Promovido pela Federação das Indústrias do Estado da Bahia
(Fieb) e pelo Sebrae, o evento amplia seu alcance em 2026 ao integrar
conteúdos técnicos, empresariais e gerenciais a rodadas de negócios
ainda mais robustas. A proposta é reunir empresários da capital, do
interior baiano e de outras regiões do país, fortalecendo o ambiente de
conexões e oportunidades.
De acordo com a coordenadora do evento na FIEB, Manuela
Martinez, o INDEX se consolida como uma importante plataforma de conexão
e apoio às empresas. “O Index permite às indústrias da Bahia ampliar a
visibilidade de suas marcas junto a fornecedores e parceiros potenciais
em todo o Estado, criando oportunidades de negócios e fortalecendo
conexões que impulsionam o desenvolvimento e geram resultados para a
economia baiana”, afirma.
Entre as novidades desta edição estão a Rota de Engajamento,
uma trilha gamificada voltada à participação dos empresários nas
atividades do evento, e o Cubo de Inovação, espaço dedicado à conexão
entre o setor produtivo, startups e novas tecnologias.

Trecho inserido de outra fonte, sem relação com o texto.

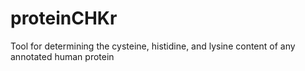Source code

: # proteinCHKr
 Tool for determining the cysteine, histidine, and lysine content of any annotated human protein
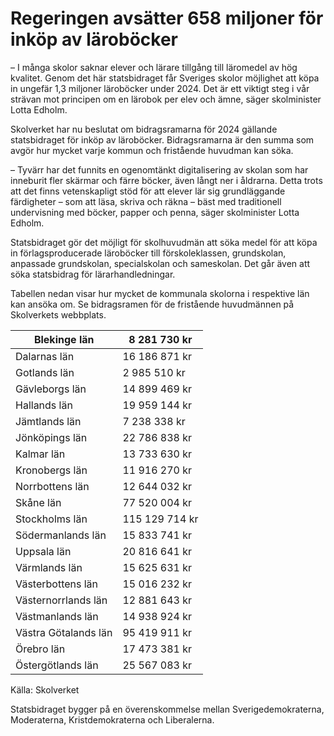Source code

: # Regeringen avsätter 658 miljoner för inköp av läroböcker

– I många skolor saknar elever och lärare tillgång till läromedel av hög kvalitet. Genom det här statsbidraget får Sveriges skolor möjlighet att köpa in ungefär 1,3 miljoner läroböcker under 2024. Det är ett viktigt steg i vår strävan mot principen om en lärobok per elev och ämne, säger skolminister Lotta Edholm.

Skolverket har nu beslutat om bidragsramarna för 2024 gällande statsbidraget för inköp av läroböcker. Bidragsramarna är den summa som avgör hur mycket varje kommun och fristående huvudman kan söka.

– Tyvärr har det funnits en ogenomtänkt digitalisering av skolan som har inneburit fler skärmar och färre böcker, även långt ner i åldrarna. Detta trots att det finns vetenskapligt stöd för att elever lär sig grundläggande färdigheter – som att läsa, skriva och räkna – bäst med traditionell undervisning med böcker, papper och penna, säger skolminister Lotta Edholm.

Statsbidraget gör det möjligt för skolhuvudmän att söka medel för att köpa in förlagsproducerade läroböcker till förskoleklassen, grundskolan, anpassade grundskolan, specialskolan och sameskolan. Det går även att söka statsbidrag för lärarhandledningar.

Tabellen nedan visar hur mycket de kommunala skolorna i respektive län kan ansöka om. Se bidragsramen för de fristående huvudmännen på Skolverkets webbplats.

| Blekinge län | 8 281 730 kr |
| --- | --- |
| Dalarnas län | 16 186 871 kr |
| Gotlands län | 2 985 510 kr |
| Gävleborgs län | 14 899 469 kr |
| Hallands län | 19 959 144 kr |
| Jämtlands län | 7 238 338 kr |
| Jönköpings län | 22 786 838 kr |
| Kalmar län | 13 733 630 kr |
| Kronobergs län | 11 916 270 kr |
| Norrbottens län | 12 644 032 kr |
| Skåne län | 77 520 004 kr |
| Stockholms län | 115 129 714 kr |
| Södermanlands län | 15 833 741 kr |
| Uppsala län | 20 816 641 kr |
| Värmlands län | 15 625 631 kr |
| Västerbottens län | 15 016 232 kr |
| Västernorrlands län | 12 881 643 kr |
| Västmanlands län | 14 938 924 kr |
| Västra Götalands län | 95 419 911 kr |
| Örebro län | 17 473 381 kr |
| Östergötlands län | 25 567 083 kr |

Källa: Skolverket

Statsbidraget bygger på en överenskommelse mellan Sverigedemokraterna, Moderaterna, Kristdemokraterna och Liberalerna.
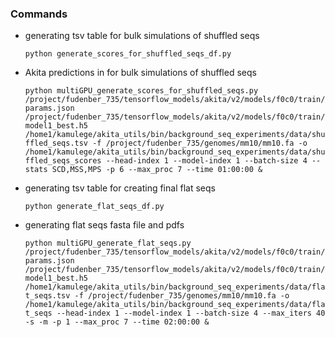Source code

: ### Commands

   - generating tsv table for bulk simulations of shuffled seqs
        
        `python generate_scores_for_shuffled_seqs_df.py` 
        

   - Akita predictions in for bulk simulations of shuffled seqs

        `python multiGPU_generate_scores_for_shuffled_seqs.py /project/fudenber_735/tensorflow_models/akita/v2/models/f0c0/train/params.json /project/fudenber_735/tensorflow_models/akita/v2/models/f0c0/train/model1_best.h5 /home1/kamulege/akita_utils/bin/background_seq_experiments/data/shuffled_seqs.tsv -f /project/fudenber_735/genomes/mm10/mm10.fa -o /home1/kamulege/akita_utils/bin/background_seq_experiments/data/shuffled_seqs_scores --head-index 1 --model-index 1 --batch-size 4 --stats SCD,MSS,MPS -p 6 --max_proc 7 --time 01:00:00 &`
        
        
   - generating tsv table for creating final flat seqs
   
      `python generate_flat_seqs_df.py`
     

   - generating flat seqs fasta file and pdfs

        `python multiGPU_generate_flat_seqs.py /project/fudenber_735/tensorflow_models/akita/v2/models/f0c0/train/params.json /project/fudenber_735/tensorflow_models/akita/v2/models/f0c0/train/model1_best.h5 /home1/kamulege/akita_utils/bin/background_seq_experiments/data/flat_seqs.tsv -f /project/fudenber_735/genomes/mm10/mm10.fa -o /home1/kamulege/akita_utils/bin/background_seq_experiments/data/flat_seqs --head-index 1 --model-index 1 --batch-size 4 --max_iters 40 -s -m -p 1 --max_proc 7 --time 02:00:00 &`
        
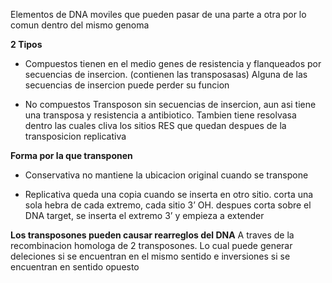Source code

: Elementos de DNA moviles que pueden pasar de una parte a otra por lo comun dentro del mismo genoma

**2 Tipos**
- Compuestos
  tienen en el medio genes de resistencia y flanqueados por secuencias de insercion. (contienen las transposasas)
  Alguna de las secuencias de insercion puede perder su funcion

- No compuestos
  Transposon sin secuencias de insercion, aun asi tiene una transposa y resistencia a antibiotico. 
  Tambien tiene resolvasa dentro las cuales cliva los sitios RES que quedan despues de la transposicion replicativa

**Forma por la que transponen**
- Conservativa
  no mantiene la ubicacion original cuando se transpone

- Replicativa
  queda una copia cuando se inserta en otro sitio.
  corta una sola hebra de cada extremo, cada sitio 3’ OH.
  despues corta sobre el DNA target, se inserta el extremo 3’ y empieza a extender

**Los transposones pueden causar rearreglos del DNA**
A traves de la recombinacion homologa de 2 transposones. Lo cual puede generar deleciones si se encuentran en el mismo sentido e inversiones si se encuentran en sentido opuesto
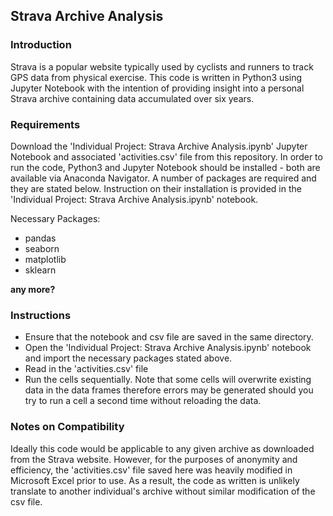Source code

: ## Strava Archive Analysis

### Introduction
Strava is a popular website typically used by cyclists and runners to track GPS data from physical exercise. This code is written in Python3 using Jupyter Notebook with the intention of providing insight into a personal Strava archive containing data accumulated over six years. 

### Requirements
Download the 'Individual Project: Strava Archive Analysis.ipynb' Jupyter Notebook and associated 'activities.csv' file from this repository. In order to run the code, Python3 and Jupyter Notebook should be installed - both are available via Anaconda Navigator. A number of packages are required and they are stated below. Instruction on their installation is provided in the 'Individual Project: Strava Archive Analysis.ipynb' notebook.

Necessary Packages:
- pandas
- seaborn
- matplotlib
- sklearn <br>

**any more?**

### Instructions
- Ensure that the notebook and csv file are saved in the same directory.
- Open the 'Individual Project: Strava Archive Analysis.ipynb' notebook and import the necessary packages stated above.
- Read in the 'activities.csv' file
- Run the cells sequentially. Note that some cells will overwrite existing data in the data frames therefore errors may be generated should you try to run a cell a second time without reloading the data.

### Notes on Compatibility
Ideally this code would be applicable to any given archive as downloaded from the Strava website. However, for the purposes of anonymity and efficiency, the 'activities.csv' file saved here was heavily modified in Microsoft Excel prior to use. As a result, the code as written is unlikely translate to another individual's archive without similar modification of the csv file.

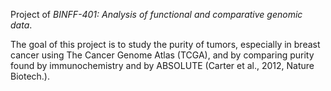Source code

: Project of *BINFF-401: Analysis of functional and comparative genomic data*.

The goal of this project is to study the purity of tumors, especially in breast cancer using The Cancer Genome Atlas (TCGA), and by comparing purity found by immunochemistry and
by ABSOLUTE (Carter et al., 2012, Nature Biotech.).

Segundo o diretor
técnico do Sebrae Bahia, André Gustavo, o evento cresce 20% em número
de expositores, visitantes e área, ampliando as oportunidades de
negócios, parcerias e networking.
O evento já conta com mais de 300 expositores confirmados e
cerca de 93% dos espaços comercializados, evidenciando a crescente
demanda por ambientes estratégicos que aproximem indústria e comércio.
Um dos principais diferenciais desta edição é o investimento na atração
de compradores, com a realização de missões empresariais em diversas
regiões da Bahia e em outros estados do Nordeste, em parceria com
entidades como FCDL, Fecomércio e Sebrae.
Para potencializar os resultados, a estrutura de rodadas de
negócios foi ampliada, com espaços duplicados e encontros previamente
agendados entre fornecedores e compradores, garantindo maior efetividade
nas conexões comerciais.
A programação inclui ainda novos espaços e experiências,
como a Arena de Inovação, com debates sobre inteligência artificial e
transformação digital; a Feira de Empregabilidade, que conecta
profissionais à indústria; e o Espaço de Crédito, com orientação sobre
financiamento empresarial. O evento também contará com experiências
sensoriais na área de alimentos e bebidas, desfiles e ativações no
segmento de moda, além de três auditórios com conteúdos sobre
sustentabilidade, reforma tributária, comércio eletrônico e inovação.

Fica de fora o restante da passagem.